I first saw this photograph in December at Gagosian Madision Avenue’s exhibition of works from Robert Rauschenberg’s art collection.
It was a remarkable show – a real journey through the artist’s mind -- his enlivened, enlightened eye and other five senses.
I was planning on writing a survey of the collection’s high points, but procrastinated; I thought it would be a boring (not to mention self-indulgent) imposition on readers planning their own holiday highlights.
But thinking about the show, I kept coming back in my mind's eye to this remarkable photograph taken by the famous abstract sculptor and tensegrity/floating compression inventor Kenneth Snelson in 1980, using a 16” Cirkut camera.
I continued returning to the picture for its formal beauty, its "ordinary grandeur," and the 100% accurate memories it recalls of a world which was my world, Robert Rauschenberg's world, and the world of millions of Manhattan and metropolitan New Jersey residents: the way that world looked and we thought was always supposed to look.
Snelson has written: “My art is concerned with nature in its primary aspect, the patterns of physical forces in three dimensional space.”
His sculpture shows that “mission statement” in real time and spaces, but it’s fascinating and surprising to see it clearly and elegiacally revealed here in frozen time and space.

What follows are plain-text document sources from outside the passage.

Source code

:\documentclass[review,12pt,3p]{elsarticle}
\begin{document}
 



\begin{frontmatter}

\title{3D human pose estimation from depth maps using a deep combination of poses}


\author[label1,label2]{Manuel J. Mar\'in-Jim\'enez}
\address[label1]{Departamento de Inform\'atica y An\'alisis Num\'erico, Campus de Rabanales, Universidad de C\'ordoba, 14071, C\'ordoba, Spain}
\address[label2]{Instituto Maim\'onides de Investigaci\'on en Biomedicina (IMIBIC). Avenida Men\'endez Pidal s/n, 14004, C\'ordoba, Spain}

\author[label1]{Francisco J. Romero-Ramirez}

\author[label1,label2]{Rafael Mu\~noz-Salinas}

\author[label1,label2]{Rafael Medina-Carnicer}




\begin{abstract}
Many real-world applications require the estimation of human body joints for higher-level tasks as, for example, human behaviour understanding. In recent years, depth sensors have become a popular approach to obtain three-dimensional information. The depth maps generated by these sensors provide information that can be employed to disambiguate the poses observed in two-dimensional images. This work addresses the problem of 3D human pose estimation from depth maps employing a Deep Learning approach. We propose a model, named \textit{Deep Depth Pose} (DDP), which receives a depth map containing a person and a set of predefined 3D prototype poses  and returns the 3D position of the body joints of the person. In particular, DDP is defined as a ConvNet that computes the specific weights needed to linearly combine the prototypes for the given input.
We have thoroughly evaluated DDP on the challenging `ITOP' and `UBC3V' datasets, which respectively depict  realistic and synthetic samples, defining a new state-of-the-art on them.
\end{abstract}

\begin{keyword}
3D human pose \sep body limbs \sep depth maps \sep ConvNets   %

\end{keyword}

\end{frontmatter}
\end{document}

For me, this photograph is so real and beautiful, I could weep. It makes Snelson’s other impressive work with the motorized Cirkut (an Eastman Kodak camera I remember from summer camp photos when a hundred or so campers and counselors would be lined up on several rows of risers, one sprinting kid always appearing at both ends of the top row) seem superfluous.
Kenneth Snelson, World Trade Center With Jersey Shore, 1980, 15.5 " X 74 ", Silver print, 16 " Cirkut camera
Dedicated to Caroline on her birthday.
Such a stunning image. I might add it is equally as interesting in the sideways format. One is always assured that the composition is excellent when it looks pleasing from all angles.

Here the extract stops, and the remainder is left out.